Sejin Kim’s two-channel video work, Mosaic Transition refers to the contentious flow of polluted air across borders and nation-states across Asia. The flow of pollution – a product of prevailing wind currents and industrial production in China and elsewhere – is a defining factor in lived experience across the Korean Peninsula; millions rely on apps and real-time data visualization software to assess the liveability of local atmospheric conditions. Mosaic Transition employs these technological advances as both revelatory and potentially fictive: Kim’s work is inspired by recent political fallout when images of C02 emissions were mobilized in Congress in South Korea – only to be debunked as fictional visualizations. The video work is created to emulate algorithmic data calculations: using open source imagery as material, Kim creates a series of images that overwrites itself in a perpetual cycle of apparent fact and its subsequent replacement. The system and its machinations – alongside glitches, effects, screen captures and overlays – are textured and fast moving, as the real world effects of environmental crisis dovetail with the tools and technologies of data collection and manipulation.

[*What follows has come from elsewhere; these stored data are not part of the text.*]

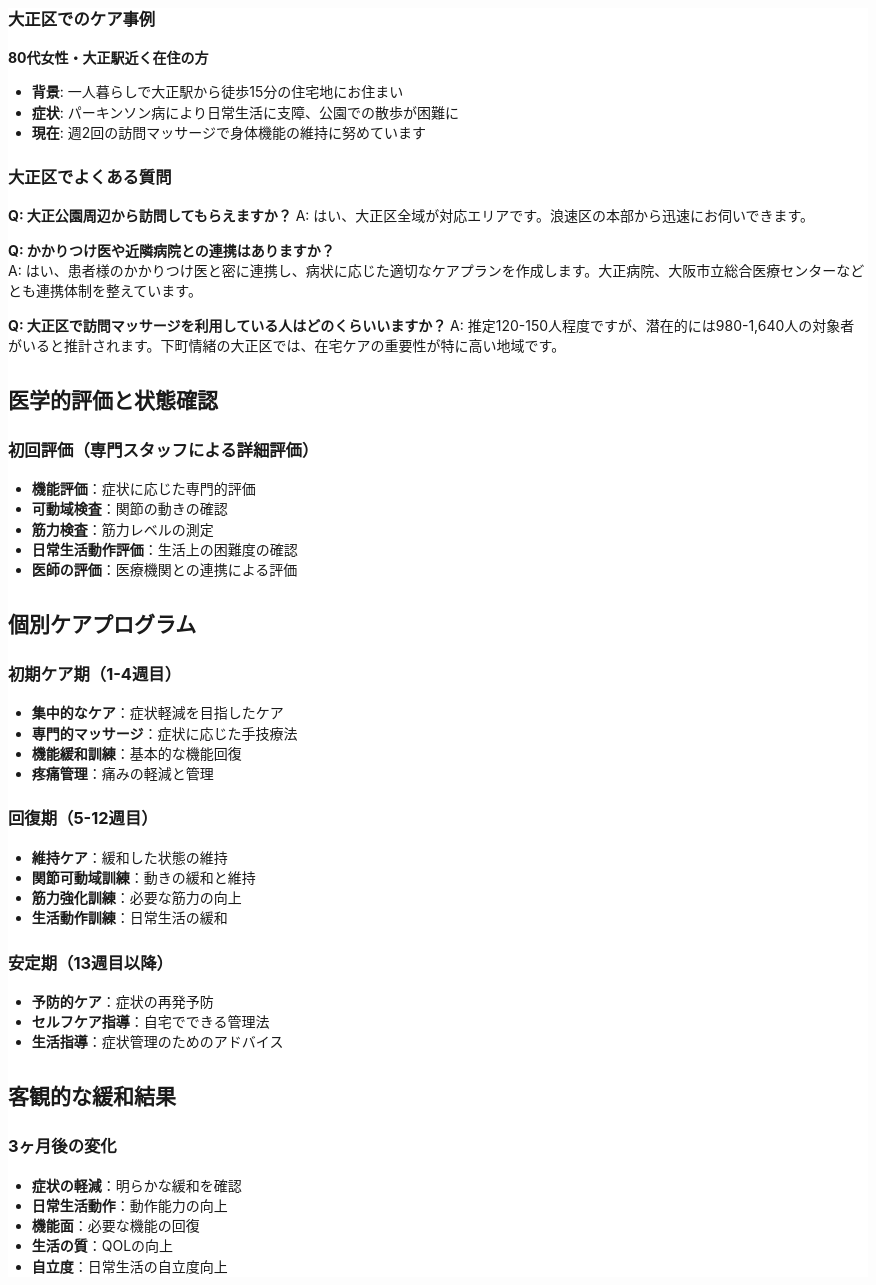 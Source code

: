 ### 大正区でのケア事例
**80代女性・大正駅近く在住の方**
- **背景**: 一人暮らしで大正駅から徒歩15分の住宅地にお住まい
- **症状**: パーキンソン病により日常生活に支障、公園での散歩が困難に
- **現在**: 週2回の訪問マッサージで身体機能の維持に努めています

### 大正区でよくある質問
**Q: 大正公園周辺から訪問してもらえますか？**
A: はい、大正区全域が対応エリアです。浪速区の本部から迅速にお伺いできます。

**Q: かかりつけ医や近隣病院との連携はありますか？**  
A: はい、患者様のかかりつけ医と密に連携し、病状に応じた適切なケアプランを作成します。大正病院、大阪市立総合医療センターなどとも連携体制を整えています。

**Q: 大正区で訪問マッサージを利用している人はどのくらいいますか？**
A: 推定120-150人程度ですが、潜在的には980-1,640人の対象者がいると推計されます。下町情緒の大正区では、在宅ケアの重要性が特に高い地域です。
## 医学的評価と状態確認

### 初回評価（専門スタッフによる詳細評価）
- **機能評価**：症状に応じた専門的評価
- **可動域検査**：関節の動きの確認
- **筋力検査**：筋力レベルの測定
- **日常生活動作評価**：生活上の困難度の確認
- **医師の評価**：医療機関との連携による評価

## 個別ケアプログラム

### 初期ケア期（1-4週目）
- **集中的なケア**：症状軽減を目指したケア
- **専門的マッサージ**：症状に応じた手技療法
- **機能緩和訓練**：基本的な機能回復
- **疼痛管理**：痛みの軽減と管理

### 回復期（5-12週目）
- **維持ケア**：緩和した状態の維持
- **関節可動域訓練**：動きの緩和と維持
- **筋力強化訓練**：必要な筋力の向上
- **生活動作訓練**：日常生活の緩和

### 安定期（13週目以降）
- **予防的ケア**：症状の再発予防
- **セルフケア指導**：自宅でできる管理法
- **生活指導**：症状管理のためのアドバイス

## 客観的な緩和結果

### 3ヶ月後の変化
- **症状の軽減**：明らかな緩和を確認
- **日常生活動作**：動作能力の向上
- **機能面**：必要な機能の回復
- **生活の質**：QOLの向上
- **自立度**：日常生活の自立度向上
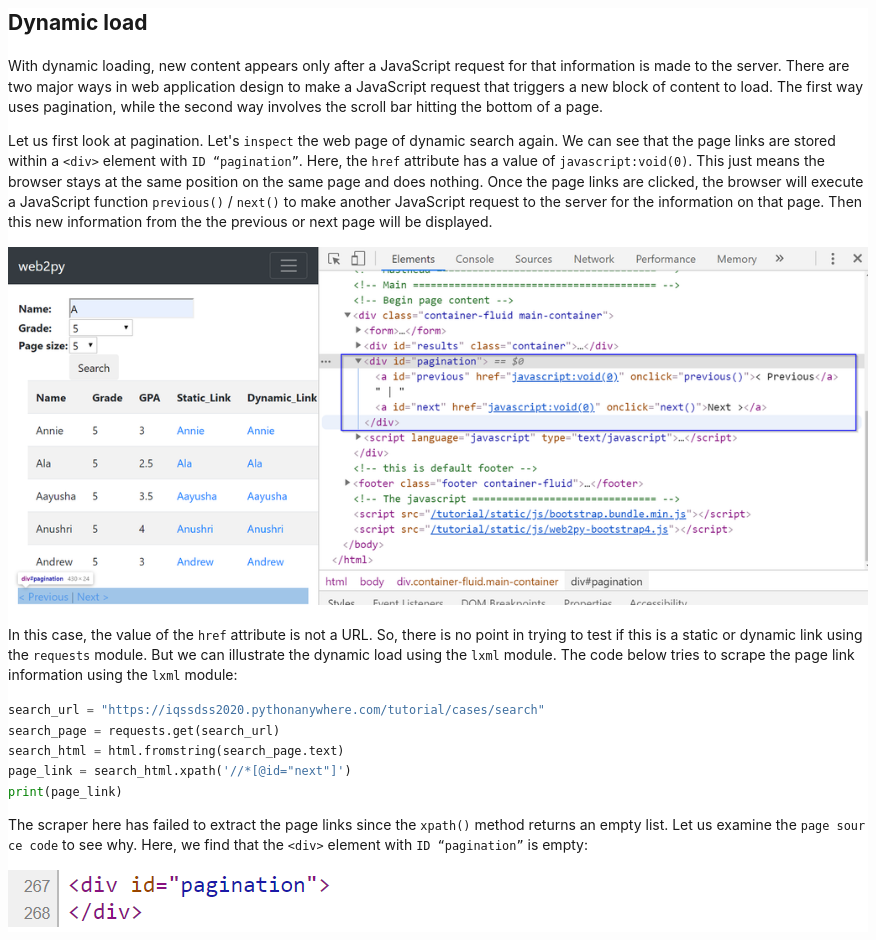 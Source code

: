 ## Dynamic load
With dynamic loading, new content appears only after a JavaScript request for that information is made to the server. There are two major ways in web application design to make a JavaScript request that triggers a new block of content to load. The first way uses pagination, while the second way involves the scroll bar hitting the bottom of a page. 

Let us first look at pagination. Let's `inspect` the web page of dynamic search again. We can see that the page links are stored within a `<div>` element with `ID “pagination”`. Here, the `href` attribute has a value of `javascript:void(0)`. This just means the browser stays at the same position on the same page and does nothing. Once the page links are clicked, the browser will execute a JavaScript function `previous()` / `next()` to make another JavaScript request to the server for the information on that page. Then this new information from the the previous or next page will be displayed.

![](images/I-3/1.png)

In this case, the value of the `href` attribute is not a URL. So, there is no point in trying to test if this is a static or dynamic link using the `requests` module. But we can illustrate the dynamic load using the `lxml` module. The code below tries to scrape the page link information using the `lxml` module: 


```python
search_url = "https://iqssdss2020.pythonanywhere.com/tutorial/cases/search"
search_page = requests.get(search_url)
search_html = html.fromstring(search_page.text)
page_link = search_html.xpath('//*[@id="next"]')
print(page_link)
```

The scraper here has failed to extract the page links since the `xpath()` method returns an empty list. Let us examine the `page source code` to see why. Here, we find that the `<div>` element with `ID “pagination”` is empty: 

![](images/I-3/2.png)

Throughout, the artists explore deep influences on human behaviour and perception; far from decrying the advance of ‘the digital’ the artists represent an embedded yet critically engaged position. They contend, as we all must, with an embodied perspective in a technological environment that, in both promise and imperfection, is intertwined with our survival.

This exhibition is part of Particles: Seoul to Vancouver, a program of exchange between artists, curators and institutions.

Artist bios
InYoung Yeo is an independent artist, curator and director based in Seoul. Her work expands from artistic materialization of drawing, painting, installation works to curatorial projects with interdisciplinary approaches in topics of Gender, A.I. and Urbanization as her main area of research. She explores various forms of manifestation in visual patterns based on logical structures of the human ‘mind’ and coincidences in the multidimensional time and space. Yeo has put together and participated in various projects, exhibitions, residencies, talks and workshops in Korea, Japan, Taiwan, Germany, US among others. Some of her major projects and exhibitions include Intersections of Common Space and Time a public art intervention project in Seoul, supported by Seoul Art Foundation, Goethe-Institut Seoul; Gender Hierarchy exhibition and related programs at Grey Projects, LaSalle College of the Arts in Singapore, in partnership with Geothe-Institut Singapore ; A.I.MAGINE, an art and technology collaboration project with Seoul City, Seoul National University, Seoul Digital Foundation, Seoul Data Science Lab Project at Art Center Nabi, Space One, Goethe-Institut Seoul; a three-way dialogue as a part of the Seoul Biennale of Architecture and Urbanism 2017; East Asia Goethe-Institut A.I. research project A Better Version of 人. Her work has been included in group exhibitions A Free Breakfast, Multitude, Bare; and solo exhibitions a three-way dialogue, Space and Visual Interview.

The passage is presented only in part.